An exact reproduction is required of the lines from the beginning of the entries through the line with "- and we can", pictures excluded and nothing added.

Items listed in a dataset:
= = = = =

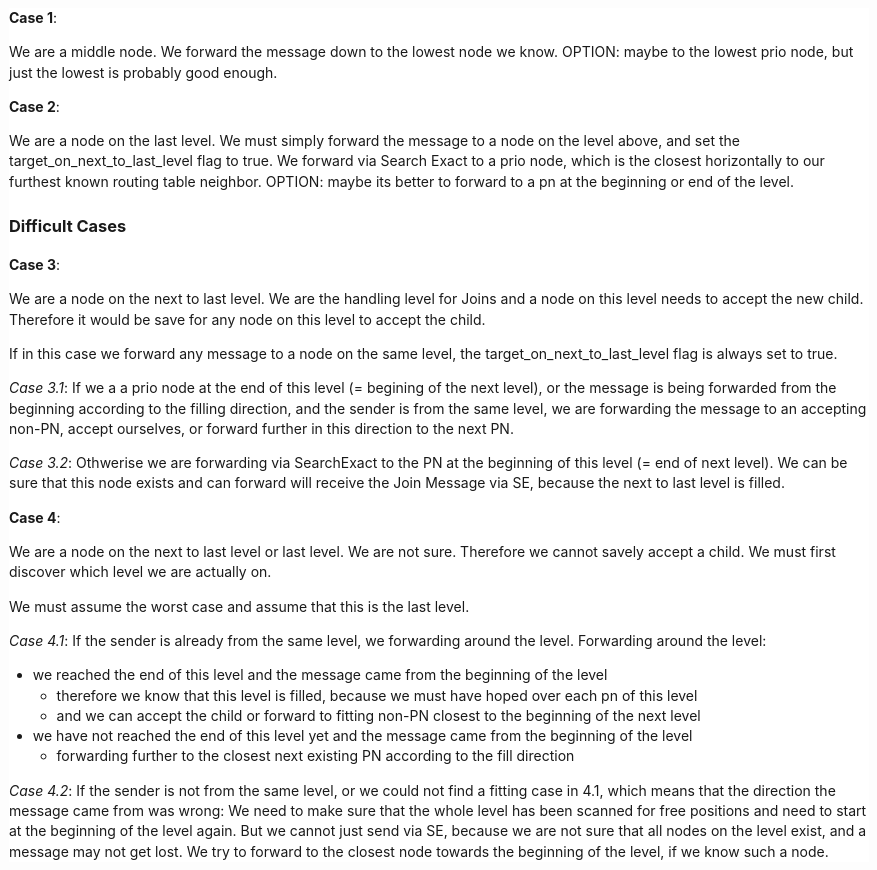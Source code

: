 **Case 1**:

We are a middle node. We forward the message down to the lowest node we know.
OPTION: maybe to the lowest prio node, but just the lowest is probably good enough.

**Case 2**:

We are a node on the last level. We must simply forward the message to a node on the level above,
and set the target_on_next_to_last_level flag to true.
We forward via Search Exact to a prio node, which is the closest horizontally to our furthest known routing table neighbor.
OPTION: maybe its better to forward to a pn at the beginning or end of the level.

### Difficult Cases

**Case 3**:

We are a node on the next to last level. We are the handling level for Joins and a node on this level needs to accept the new child.
Therefore it would be save for any node on this level to accept the child.

If in this case we forward any message to a node on the same level, the target_on_next_to_last_level flag is always set to true.

*Case 3.1*:
If we a a prio node at the end of this level (= begining of the next level), or the message is being forwarded from the beginning according to the filling direction,
and the sender is from the same level, we are forwarding the message to an accepting non-PN, accept ourselves, or forward further in this direction to the next PN.

*Case 3.2*:
Othwerise we are forwarding via SearchExact to the PN at the beginning of this level (= end of next level). We can be sure that this node exists
and can forward will receive the Join Message via SE, because the next to last level is filled.

**Case 4**:

We are a node on the next to last level or last level. We are not sure. Therefore we cannot savely accept a child.
We must first discover which level we are actually on.

We must assume the worst case and assume that this is the last level.

*Case 4.1*:
If the sender is already from the same level, we forwarding around the level.
Forwarding around the level:

- we reached the end of this level and the message came from the beginning of the level
    - therefore we know that this level is filled, because we must have hoped over each pn of this level
    - and we can accept the child or forward to fitting non-PN closest to the beginning of the next level
- we have not reached the end of this level yet and the message came from the beginning of the level
    - forwarding further to the closest next existing PN according to the fill direction

*Case 4.2*:
If the sender is not from the same level, or we could not find a fitting case in 4.1, which means that the direction the message came from was wrong:
We need to make sure that the whole level has been scanned for free positions and need to start at the beginning of the level again.
But we cannot just send via SE, because we are not sure that all nodes on the level exist, and a message may not get lost.
We try to forward to the closest node towards the beginning of the level, if we know such a node.
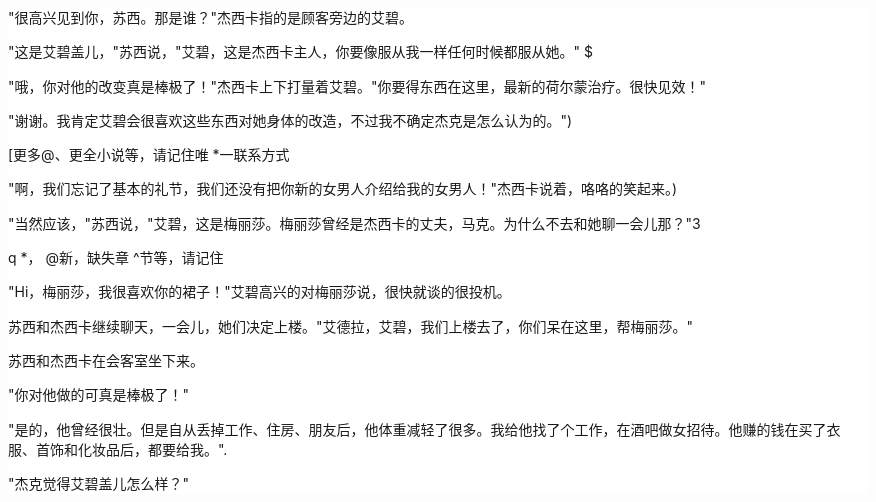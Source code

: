 



"很高兴见到你，苏西。那是谁？"杰西卡指的是顾客旁边的艾碧。







"这是艾碧盖儿，"苏西说，"艾碧，这是杰西卡主人，你要像服从我一样任何时候都服从她。" $





"哦，你对他的改变真是棒极了！"杰西卡上下打量着艾碧。"你要得东西在这里，最新的荷尔蒙治疗。很快见效！"





"谢谢。我肯定艾碧会很喜欢这些东西对她身体的改造，不过我不确定杰克是怎么认为的。")



 [更多@、更全小说等，请记住唯 *一联系方式





"啊，我们忘记了基本的礼节，我们还没有把你新的女男人介绍给我的女男人！"杰西卡说着，咯咯的笑起来。)







"当然应该，"苏西说，"艾碧，这是梅丽莎。梅丽莎曾经是杰西卡的丈夫，马克。为什么不去和她聊一会儿那？"3

q *， @新，缺失章 ^节等，请记住





"Hi，梅丽莎，我很喜欢你的裙子！"艾碧高兴的对梅丽莎说，很快就谈的很投机。





苏西和杰西卡继续聊天，一会儿，她们决定上楼。"艾德拉，艾碧，我们上楼去了，你们呆在这里，帮梅丽莎。"





苏西和杰西卡在会客室坐下来。



"你对他做的可真是棒极了！"





"是的，他曾经很壮。但是自从丢掉工作、住房、朋友后，他体重减轻了很多。我给他找了个工作，在酒吧做女招待。他赚的钱在买了衣服、首饰和化妆品后，都要给我。".



"杰克觉得艾碧盖儿怎么样？"



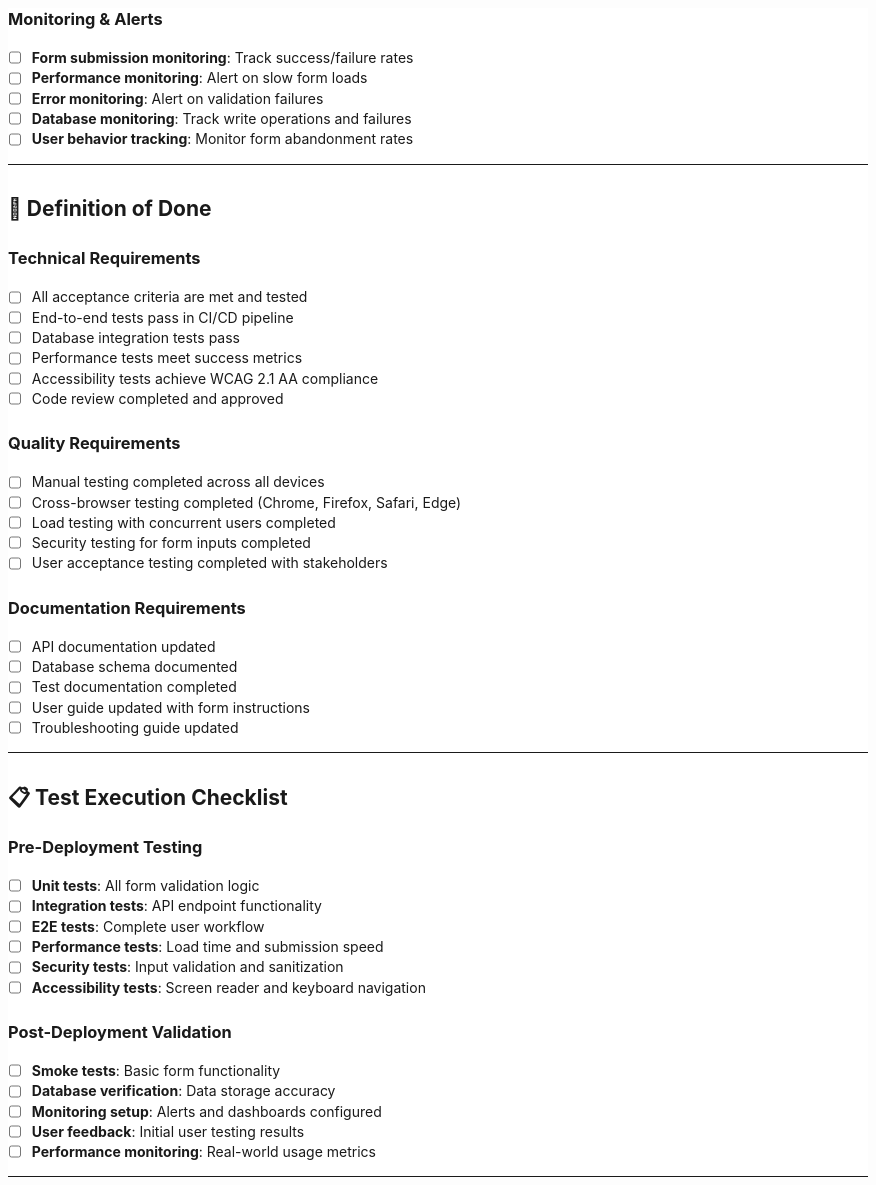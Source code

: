 ### Monitoring & Alerts
- [ ] **Form submission monitoring**: Track success/failure rates
- [ ] **Performance monitoring**: Alert on slow form loads
- [ ] **Error monitoring**: Alert on validation failures
- [ ] **Database monitoring**: Track write operations and failures
- [ ] **User behavior tracking**: Monitor form abandonment rates

---

## 🎯 Definition of Done

### Technical Requirements
- [ ] All acceptance criteria are met and tested
- [ ] End-to-end tests pass in CI/CD pipeline
- [ ] Database integration tests pass
- [ ] Performance tests meet success metrics
- [ ] Accessibility tests achieve WCAG 2.1 AA compliance
- [ ] Code review completed and approved

### Quality Requirements  
- [ ] Manual testing completed across all devices
- [ ] Cross-browser testing completed (Chrome, Firefox, Safari, Edge)
- [ ] Load testing with concurrent users completed
- [ ] Security testing for form inputs completed
- [ ] User acceptance testing completed with stakeholders

### Documentation Requirements
- [ ] API documentation updated
- [ ] Database schema documented
- [ ] Test documentation completed
- [ ] User guide updated with form instructions
- [ ] Troubleshooting guide updated

---

## 📋 Test Execution Checklist

### Pre-Deployment Testing
- [ ] **Unit tests**: All form validation logic
- [ ] **Integration tests**: API endpoint functionality  
- [ ] **E2E tests**: Complete user workflow
- [ ] **Performance tests**: Load time and submission speed
- [ ] **Security tests**: Input validation and sanitization
- [ ] **Accessibility tests**: Screen reader and keyboard navigation

### Post-Deployment Validation
- [ ] **Smoke tests**: Basic form functionality
- [ ] **Database verification**: Data storage accuracy
- [ ] **Monitoring setup**: Alerts and dashboards configured
- [ ] **User feedback**: Initial user testing results
- [ ] **Performance monitoring**: Real-world usage metrics

---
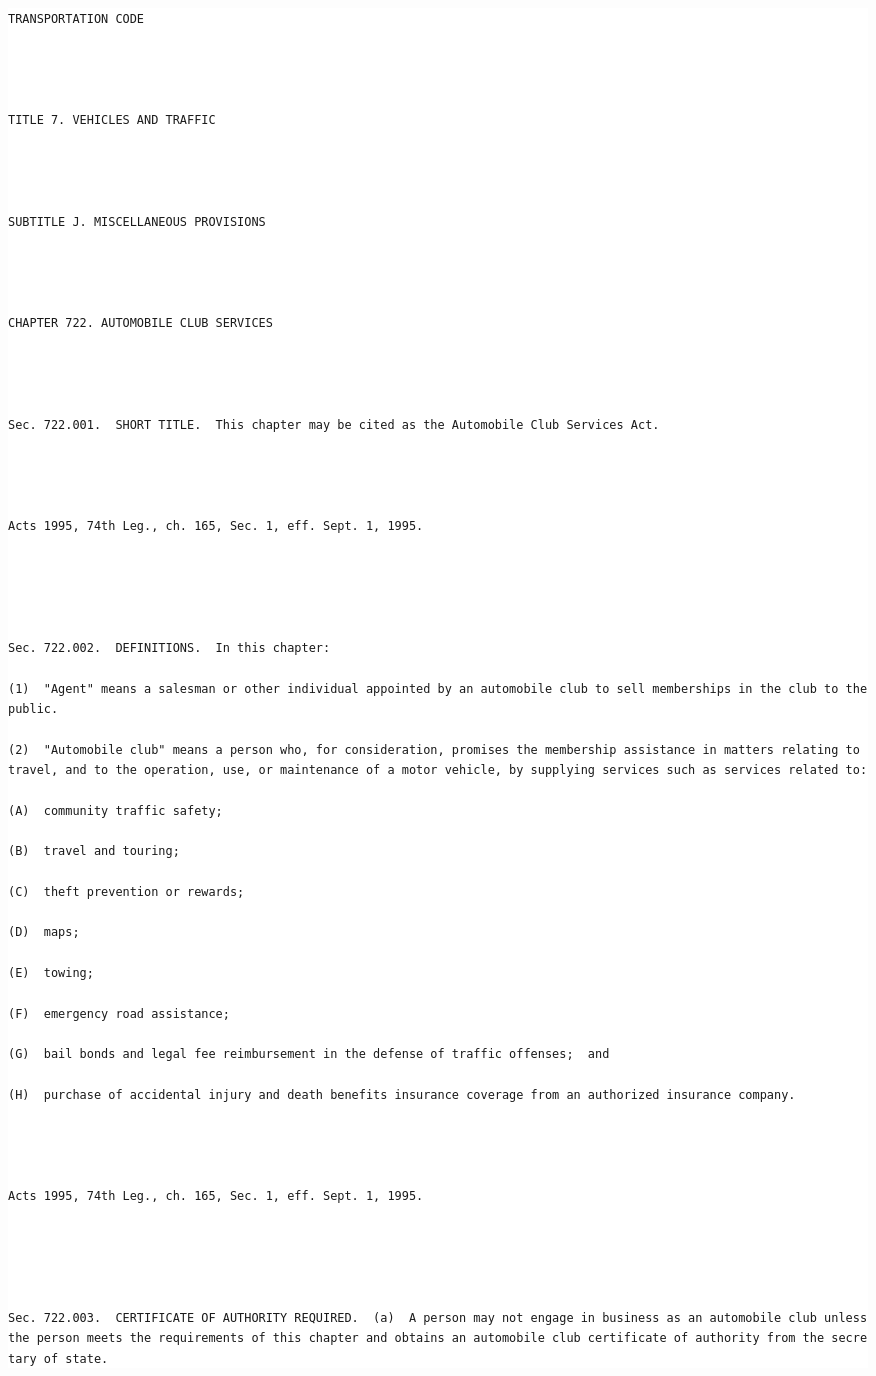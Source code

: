 ﻿
    
    
    	
    					
    
    
    TRANSPORTATION CODE
    
      
    
    
    TITLE 7. VEHICLES AND TRAFFIC
    
      
    
    
    SUBTITLE J. MISCELLANEOUS PROVISIONS
    
      
    
    
    CHAPTER 722. AUTOMOBILE CLUB SERVICES
    
      
    
    
    Sec. 722.001.  SHORT TITLE.  This chapter may be cited as the Automobile Club Services Act.
    
    
    
    
    Acts 1995, 74th Leg., ch. 165, Sec. 1, eff. Sept. 1, 1995.
    
    
    
    
    
    Sec. 722.002.  DEFINITIONS.  In this chapter:
    
    (1)  "Agent" means a salesman or other individual appointed by an automobile club to sell memberships in the club to the public.
    
    (2)  "Automobile club" means a person who, for consideration, promises the membership assistance in matters relating to travel, and to the operation, use, or maintenance of a motor vehicle, by supplying services such as services related to:
    
    (A)  community traffic safety;
    
    (B)  travel and touring;
    
    (C)  theft prevention or rewards;
    
    (D)  maps;
    
    (E)  towing;
    
    (F)  emergency road assistance;
    
    (G)  bail bonds and legal fee reimbursement in the defense of traffic offenses;  and
    
    (H)  purchase of accidental injury and death benefits insurance coverage from an authorized insurance company.
    
    
    
    
    Acts 1995, 74th Leg., ch. 165, Sec. 1, eff. Sept. 1, 1995.
    
    
    
    
    
    Sec. 722.003.  CERTIFICATE OF AUTHORITY REQUIRED.  (a)  A person may not engage in business as an automobile club unless the person meets the requirements of this chapter and obtains an automobile club certificate of authority from the secretary of state.
    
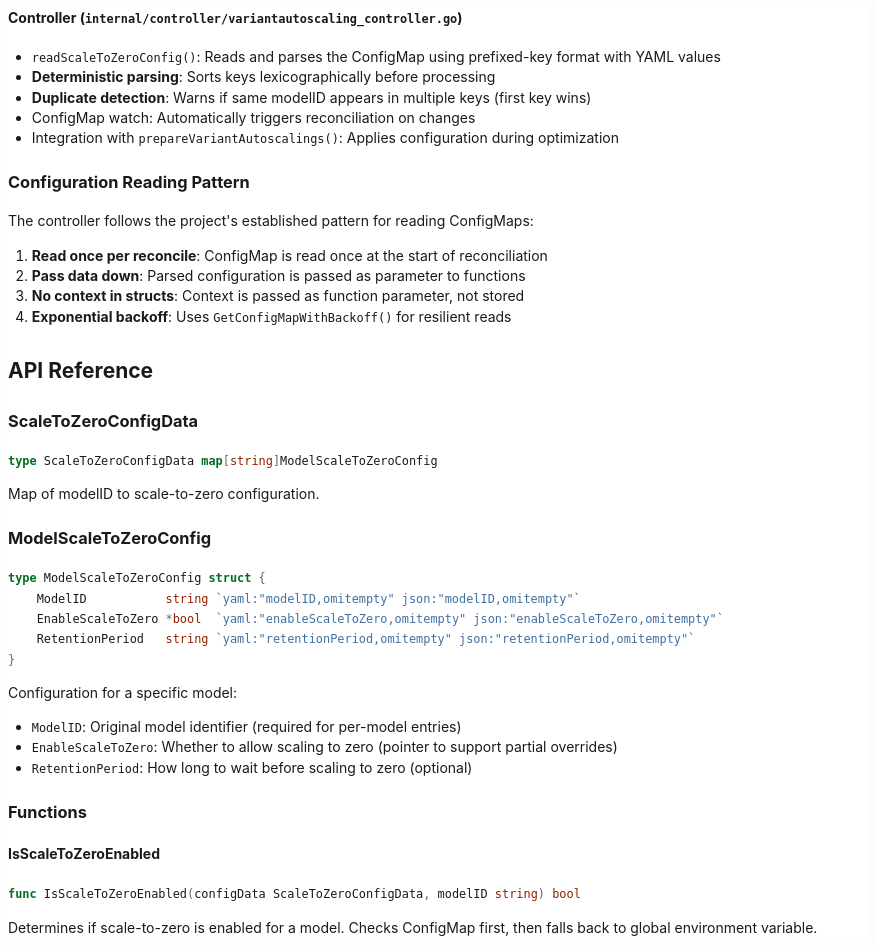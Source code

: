 #### Controller (`internal/controller/variantautoscaling_controller.go`)

- `readScaleToZeroConfig()`: Reads and parses the ConfigMap using prefixed-key format with YAML values
- **Deterministic parsing**: Sorts keys lexicographically before processing
- **Duplicate detection**: Warns if same modelID appears in multiple keys (first key wins)
- ConfigMap watch: Automatically triggers reconciliation on changes
- Integration with `prepareVariantAutoscalings()`: Applies configuration during optimization

### Configuration Reading Pattern

The controller follows the project's established pattern for reading ConfigMaps:

1. **Read once per reconcile**: ConfigMap is read once at the start of reconciliation
2. **Pass data down**: Parsed configuration is passed as parameter to functions
3. **No context in structs**: Context is passed as function parameter, not stored
4. **Exponential backoff**: Uses `GetConfigMapWithBackoff()` for resilient reads

## API Reference

### ScaleToZeroConfigData

```go
type ScaleToZeroConfigData map[string]ModelScaleToZeroConfig
```

Map of modelID to scale-to-zero configuration.

### ModelScaleToZeroConfig

```go
type ModelScaleToZeroConfig struct {
    ModelID           string `yaml:"modelID,omitempty" json:"modelID,omitempty"`
    EnableScaleToZero *bool  `yaml:"enableScaleToZero,omitempty" json:"enableScaleToZero,omitempty"`
    RetentionPeriod   string `yaml:"retentionPeriod,omitempty" json:"retentionPeriod,omitempty"`
}
```

Configuration for a specific model:
- `ModelID`: Original model identifier (required for per-model entries)
- `EnableScaleToZero`: Whether to allow scaling to zero (pointer to support partial overrides)
- `RetentionPeriod`: How long to wait before scaling to zero (optional)

### Functions

#### IsScaleToZeroEnabled

```go
func IsScaleToZeroEnabled(configData ScaleToZeroConfigData, modelID string) bool
```

Determines if scale-to-zero is enabled for a model. Checks ConfigMap first, then falls back to global environment variable.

= = = = =

■ Your response
Source code

: **Case 1**:

We are a middle node. We forward the message down to the lowest node we know.
OPTION: maybe to the lowest prio node, but just the lowest is probably good enough.

**Case 2**:

We are a node on the last level. We must simply forward the message to a node on the level above,
and set the target_on_next_to_last_level flag to true.
We forward via Search Exact to a prio node, which is the closest horizontally to our furthest known routing table neighbor.
OPTION: maybe its better to forward to a pn at the beginning or end of the level.

### Difficult Cases

**Case 3**:

We are a node on the next to last level. We are the handling level for Joins and a node on this level needs to accept the new child.
Therefore it would be save for any node on this level to accept the child.

If in this case we forward any message to a node on the same level, the target_on_next_to_last_level flag is always set to true.

*Case 3.1*:
If we a a prio node at the end of this level (= begining of the next level), or the message is being forwarded from the beginning according to the filling direction,
and the sender is from the same level, we are forwarding the message to an accepting non-PN, accept ourselves, or forward further in this direction to the next PN.

*Case 3.2*:
Othwerise we are forwarding via SearchExact to the PN at the beginning of this level (= end of next level). We can be sure that this node exists
and can forward will receive the Join Message via SE, because the next to last level is filled.

**Case 4**:

We are a node on the next to last level or last level. We are not sure. Therefore we cannot savely accept a child.
We must first discover which level we are actually on.

We must assume the worst case and assume that this is the last level.

*Case 4.1*:
If the sender is already from the same level, we forwarding around the level.
Forwarding around the level:

- we reached the end of this level and the message came from the beginning of the level
    - therefore we know that this level is filled, because we must have hoped over each pn of this level
    - and we can accept the child or forward to fitting non-PN closest to the beginning of the next level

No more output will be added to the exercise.